▶

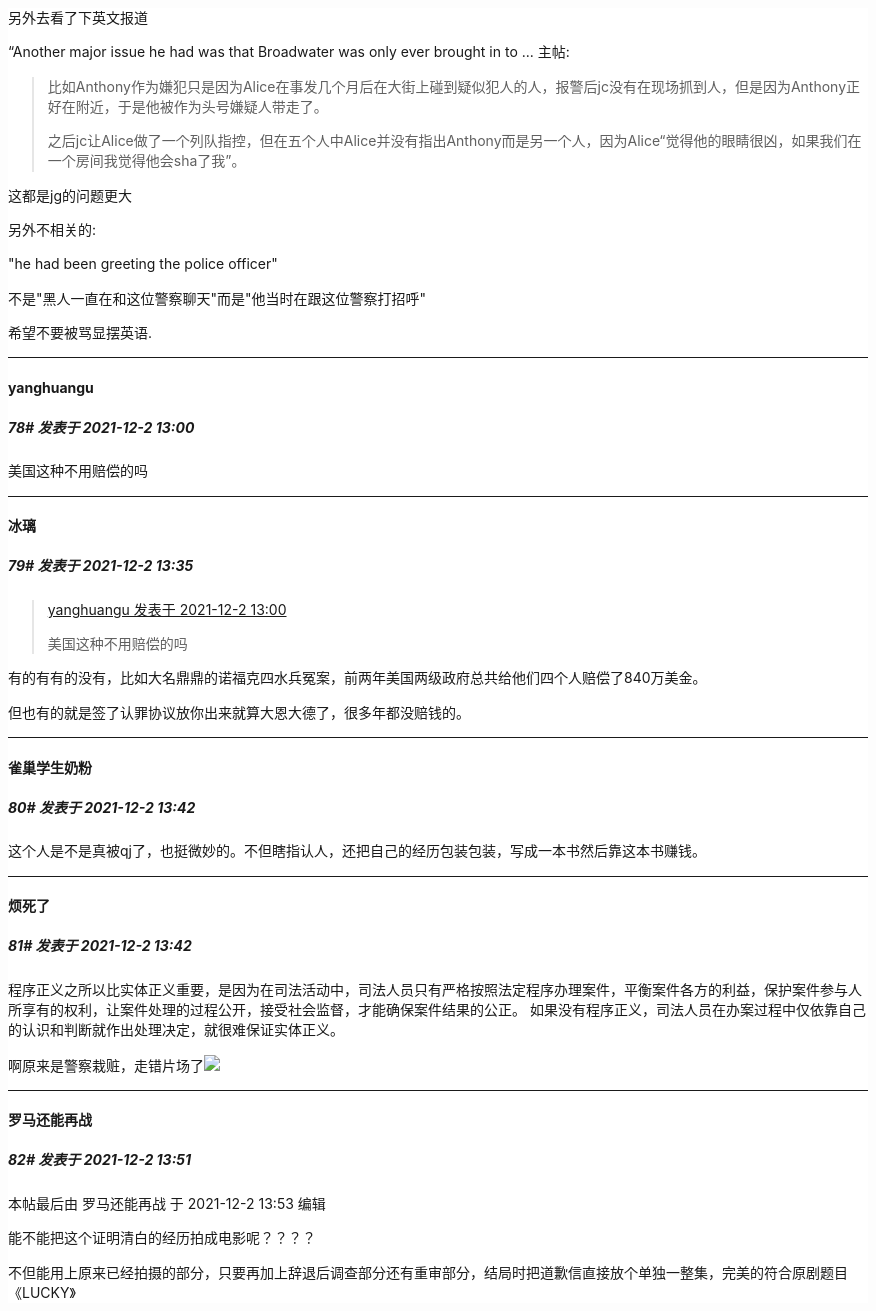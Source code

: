 另外去看了下英文报道

“Another major issue he had was that Broadwater was only ever brought in to ...</blockquote>
主帖: <blockquote>比如Anthony作为嫌犯只是因为Alice在事发几个月后在大街上碰到疑似犯人的人，报警后jc没有在现场抓到人，但是因为Anthony正好在附近，于是他被作为头号嫌疑人带走了。

之后jc让Alice做了一个列队指控，但在五个人中Alice并没有指出Anthony而是另一个人，因为Alice“觉得他的眼睛很凶，如果我们在一个房间我觉得他会sha了我”。</blockquote>
这都是jg的问题更大

另外不相关的:

"he had been greeting the police officer"

不是"黑人一直在和这位警察聊天"而是"他当时在跟这位警察打招呼"

希望不要被骂显摆英语.

*****

####  yanghuangu  
##### 78#       发表于 2021-12-2 13:00

美国这种不用赔偿的吗



*****

####  冰璃  
##### 79#       发表于 2021-12-2 13:35

<blockquote><a href="httphttps://bbs.saraba1st.com/2b/forum.php?mod=redirect&amp;goto=findpost&amp;pid=53782299&amp;ptid=2040322" target="_blank">yanghuangu 发表于 2021-12-2 13:00</a>

美国这种不用赔偿的吗</blockquote>
有的有有的没有，比如大名鼎鼎的诺福克四水兵冤案，前两年美国两级政府总共给他们四个人赔偿了840万美金。

但也有的就是签了认罪协议放你出来就算大恩大德了，很多年都没赔钱的。

*****

####  雀巢学生奶粉  
##### 80#       发表于 2021-12-2 13:42

这个人是不是真被qj了，也挺微妙的。不但瞎指认人，还把自己的经历包装包装，写成一本书然后靠这本书赚钱。

*****

####  烦死了  
##### 81#       发表于 2021-12-2 13:42

程序正义之所以比实体正义重要，是因为在司法活动中，司法人员只有严格按照法定程序办理案件，平衡案件各方的利益，保护案件参与人所享有的权利，让案件处理的过程公开，接受社会监督，才能确保案件结果的公正。 如果没有程序正义，司法人员在办案过程中仅依靠自己的认识和判断就作出处理决定，就很难保证实体正义。

啊原来是警察栽赃，走错片场了<img src="https://static.saraba1st.com/image/smiley/face2017/037.png" referrerpolicy="no-referrer">



*****

####  罗马还能再战  
##### 82#       发表于 2021-12-2 13:51

 本帖最后由 罗马还能再战 于 2021-12-2 13:53 编辑 

能不能把这个证明清白的经历拍成电影呢？？？？

不但能用上原来已经拍摄的部分，只要再加上辞退后调查部分还有重审部分，结局时把道歉信直接放个单独一整集，完美的符合原剧题目《LUCKY》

◀

Report every line from the material above that mentions the word "blockquote".

§ **RESULT BELOW**:
“Another major issue he had was that Broadwater was only ever brought in to ...</blockquote>
主帖: <blockquote>比如Anthony作为嫌犯只是因为Alice在事发几个月后在大街上碰到疑似犯人的人，报警后jc没有在现场抓到人，但是因为Anthony正好在附近，于是他被作为头号嫌疑人带走了。
之后jc让Alice做了一个列队指控，但在五个人中Alice并没有指出Anthony而是另一个人，因为Alice“觉得他的眼睛很凶，如果我们在一个房间我觉得他会sha了我”。</blockquote>
<blockquote><a href="httphttps://bbs.saraba1st.com/2b/forum.php?mod=redirect&amp;goto=findpost&amp;pid=53782299&amp;ptid=2040322" target="_blank">yanghuangu 发表于 2021-12-2 13:00</a>
美国这种不用赔偿的吗</blockquote>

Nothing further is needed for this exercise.